Task details:
Only the text of the records below belongs in the answer, copied exactly, with pictures omitted.

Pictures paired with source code
BEGIN
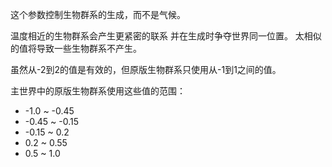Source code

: 这个参数控制生物群系的生成，而不是气候。

温度相近的生物群系会产生更紧密的联系 并在生成时争夺世界同一位置。 太相似的值将导致一些生物群系不产生。

虽然从-2到2的值是有效的，但原版生物群系只使用从-1到1之间的值。

主世界中的原版生物群系使用这些值的范围：

* -1.0 ~ -0.45
* -0.45 ~ -0.15
* -0.15 ~ 0.2
* 0.2 ~ 0.55
* 0.5 ~ 1.0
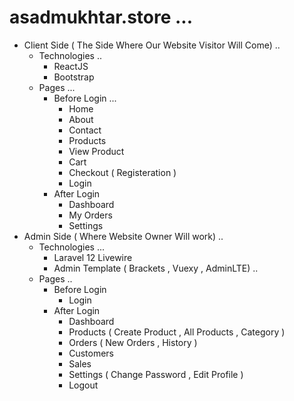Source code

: # asadmukhtar.store ...
- Client Side ( The Side Where Our Website Visitor Will Come) ..
    - Technologies ..
        - ReactJS 
        - Bootstrap
    - Pages ...
        - Before Login ...
            - Home 
            - About
            - Contact 
            - Products 
            - View Product 
            - Cart 
            - Checkout ( Registeration )
            - Login 
        - After Login
            - Dashboard
            - My Orders
            - Settings
- Admin Side ( Where Website Owner Will work) ..
    - Technologies ...
        - Laravel 12 Livewire 
        - Admin Template ( Brackets , Vuexy , AdminLTE) ..
    - Pages ..
        - Before Login
            - Login
        - After Login
            - Dashboard
            - Products ( Create Product , All Products , Category )
            - Orders ( New Orders , History )
            - Customers 
            - Sales 
            - Settings ( Change Password , Edit Profile )
            - Logout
END
Task output:
Source code

: 这个参数控制生物群系的生成，而不是气候。

温度相近的生物群系会产生更紧密的联系 并在生成时争夺世界同一位置。 太相似的值将导致一些生物群系不产生。

虽然从-2到2的值是有效的，但原版生物群系只使用从-1到1之间的值。

主世界中的原版生物群系使用这些值的范围：

* -1.0 ~ -0.45
* -0.45 ~ -0.15
* -0.15 ~ 0.2
* 0.2 ~ 0.55
* 0.5 ~ 1.0
Source code

: # asadmukhtar.store ...
- Client Side ( The Side Where Our Website Visitor Will Come) ..
    - Technologies ..
        - ReactJS 
        - Bootstrap
    - Pages ...
        - Before Login ...
            - Home 
            - About
            - Contact 
            - Products 
            - View Product 
            - Cart 
            - Checkout ( Registeration )
            - Login 
        - After Login
            - Dashboard
            - My Orders
            - Settings
- Admin Side ( Where Website Owner Will work) ..
    - Technologies ...
        - Laravel 12 Livewire 
        - Admin Template ( Brackets , Vuexy , AdminLTE) ..
    - Pages ..
        - Before Login
            - Login
        - After Login
            - Dashboard
            - Products ( Create Product , All Products , Category )
            - Orders ( New Orders , History )
            - Customers 
            - Sales 
            - Settings ( Change Password , Edit Profile )
            - Logout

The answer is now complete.